Un ufficiale nell’uniforme della Guardia del Corpo Reale era là ad attenderlo. L’uomo salutò e gli porse una grossa busta color crema, sigillata con ceralacca rossa. Nils riconobbe lo stemma, impresso nella ceralacca.
— Devo attendere la risposta — disse l’ufficiale.
Nils annuì e aprì la busta. Lesse il breve messaggio, poi andò alla scrivania. In un cassetto c’era la carta da lettere intestata col nome della nave, messa lì da qualche solerte ufficiale e che fino a quel momento era passata inosservata. Ne prese un foglio, scrisse poche parole. Chiuse il tutto in una busta e la consegnò all’ufficiale.
— Suppongo che non sia necessario l’indirizzo, vero? — domandò.
— No, signore. — L’uomo sorrise. — Permettete che da parte mia, da parte di tutti, vi faccia i miei migliori auguri. Non avete idea di che cosa provi il Paese, oggi.

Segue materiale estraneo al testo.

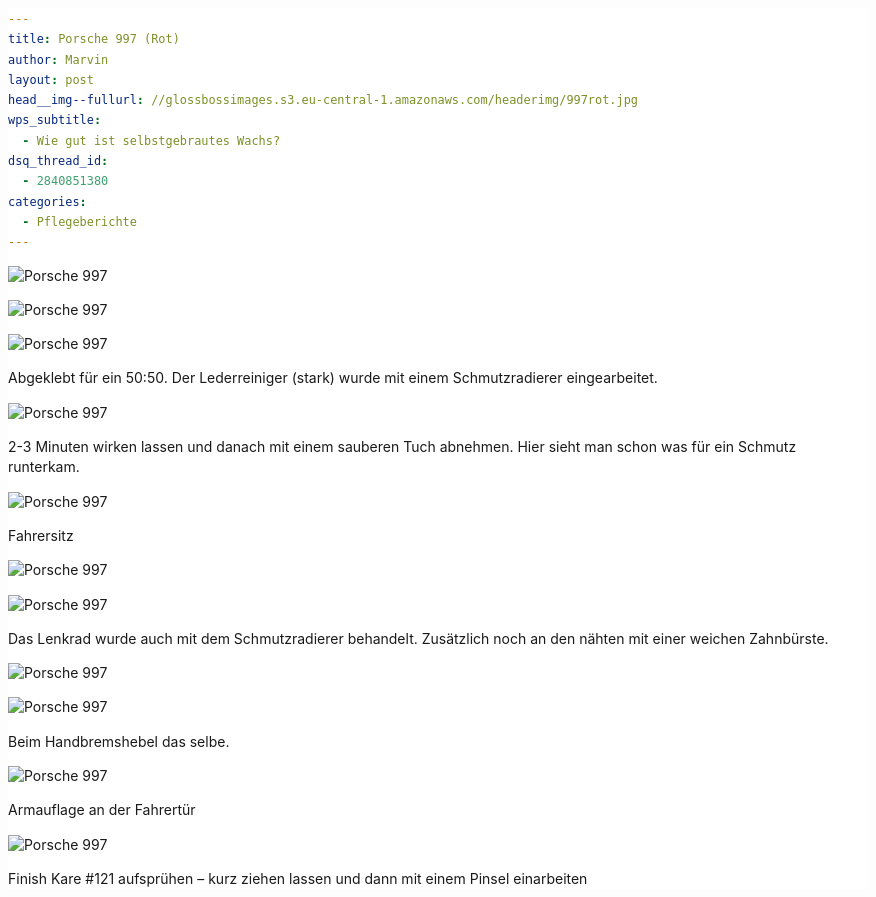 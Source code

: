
```yaml
---
title: Porsche 997 (Rot)
author: Marvin
layout: post
head__img--fullurl: //glossbossimages.s3.eu-central-1.amazonaws.com/headerimg/997rot.jpg
wps_subtitle:
  - Wie gut ist selbstgebrautes Wachs?
dsq_thread_id:
  - 2840851380
categories:
  - Pflegeberichte
---
```

![Porsche 997](//s3.eu-central-1.amazonaws.com/glossbossimages/marvin/997rot/IMG_6246.jpg)

![Porsche 997](//s3.eu-central-1.amazonaws.com/glossbossimages/marvin/997rot/IMG_6247.jpg)

![Porsche 997](//s3.eu-central-1.amazonaws.com/glossbossimages/marvin/997rot/IMG_6248.jpg)

Abgeklebt für ein 50:50. Der Lederreiniger (stark) wurde mit einem Schmutzradierer eingearbeitet.

![Porsche 997](//s3.eu-central-1.amazonaws.com/glossbossimages/marvin/997rot/IMG_6249.jpg)

2-3 Minuten wirken lassen und danach mit einem sauberen Tuch abnehmen. Hier sieht man schon was für ein Schmutz runterkam.

![Porsche 997](//s3.eu-central-1.amazonaws.com/glossbossimages/marvin/997rot/IMG_6250.jpg)

Fahrersitz

![Porsche 997](//s3.eu-central-1.amazonaws.com/glossbossimages/marvin/997rot/IMG_6253.jpg)

![Porsche 997](//s3.eu-central-1.amazonaws.com/glossbossimages/marvin/997rot/IMG_6254.jpg)

Das Lenkrad wurde auch mit dem Schmutzradierer behandelt. Zusätzlich noch an den nähten mit einer weichen Zahnbürste.

![Porsche 997](//s3.eu-central-1.amazonaws.com/glossbossimages/marvin/997rot/IMG_6255.jpg)

![Porsche 997](//s3.eu-central-1.amazonaws.com/glossbossimages/marvin/997rot/IMG_6257.JPG)

Beim Handbremshebel das selbe.

![Porsche 997](//s3.eu-central-1.amazonaws.com/glossbossimages/marvin/997rot/IMG_6261.jpg)

Armauflage an der Fahrertür

![Porsche 997](//s3.eu-central-1.amazonaws.com/glossbossimages/marvin/997rot/IMG_6263.jpg)

Finish Kare #121 aufsprühen &#8211; kurz ziehen lassen und dann mit einem Pinsel einarbeiten

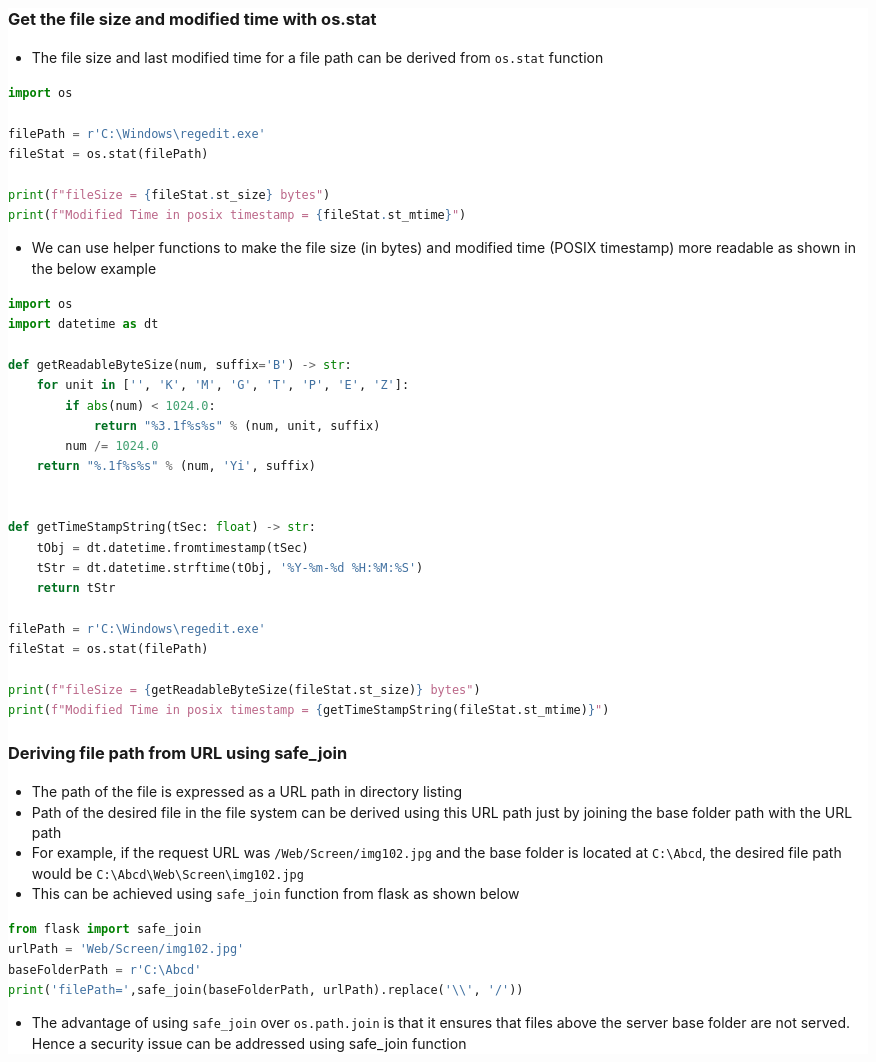 ### Get the file size and modified time with os.stat
* The file size and last modified time for a file path can be derived from `os.stat` function
```py
import os

filePath = r'C:\Windows\regedit.exe'
fileStat = os.stat(filePath)

print(f"fileSize = {fileStat.st_size} bytes")
print(f"Modified Time in posix timestamp = {fileStat.st_mtime}")
```
* We can use helper functions to make the file size (in bytes) and modified time (POSIX timestamp) more readable as shown in the below example

```py
import os
import datetime as dt

def getReadableByteSize(num, suffix='B') -> str:
    for unit in ['', 'K', 'M', 'G', 'T', 'P', 'E', 'Z']:
        if abs(num) < 1024.0:
            return "%3.1f%s%s" % (num, unit, suffix)
        num /= 1024.0
    return "%.1f%s%s" % (num, 'Yi', suffix)


def getTimeStampString(tSec: float) -> str:
    tObj = dt.datetime.fromtimestamp(tSec)
    tStr = dt.datetime.strftime(tObj, '%Y-%m-%d %H:%M:%S')
    return tStr

filePath = r'C:\Windows\regedit.exe'
fileStat = os.stat(filePath)

print(f"fileSize = {getReadableByteSize(fileStat.st_size)} bytes")
print(f"Modified Time in posix timestamp = {getTimeStampString(fileStat.st_mtime)}")
```

### Deriving file path from URL using safe_join 
* The path of the file is expressed as a URL path in directory listing
* Path of the desired file in the file system can be derived using this URL path just by joining the base folder path with the URL path 
* For example, if the request URL was `/Web/Screen/img102.jpg` and the base folder is located at  `C:\Abcd`, the desired file path would be `C:\Abcd\Web\Screen\img102.jpg`
* This can be achieved using `safe_join` function from flask as shown below
```py
from flask import safe_join
urlPath = 'Web/Screen/img102.jpg'
baseFolderPath = r'C:\Abcd'
print('filePath=',safe_join(baseFolderPath, urlPath).replace('\\', '/'))
```
* The advantage of using `safe_join` over `os.path.join` is that it ensures that files above the server base folder are not served. Hence a security issue can be addressed using safe_join function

— Credo di cominciare a capirlo. — E si salutarono con una stretta di mano.
Di ritorno sul ponte, Nils pensò alla lettera che se ne stava al sicuro nella sua cassaforte.
— Naturalmente, non mi direte nulla, vero? — domandò Henning.
— E perché dovrei? — Ammiccò, poi chiamò a sé il radiotelegrafista, l’unica persona che stava sul ponte in quel momento. — Neergaard, prendetevi un po’ di riposo — disse. — Tornate fra quindici minuti.
Ci fu silenzio fino a che la porta non si fu richiusa.
— Veniva dal Re — disse allora Nils. — La cerimonia pubblica di questo pomeriggio non è che una commedia. Una finta. Stanno per annunciarla e diranno che noi attraccheremo presso il castello Amalienborg… ma non ci andremo affatto. Appena pronti, usciamo di qui e partiamo. Ci augura buona fortuna. Spiacente di non poter venire. Appena fuori del porto, la prima tappa sarà…
— La Luna! — disse Henning, guardando i saldatori intenti al lavoro in coperta.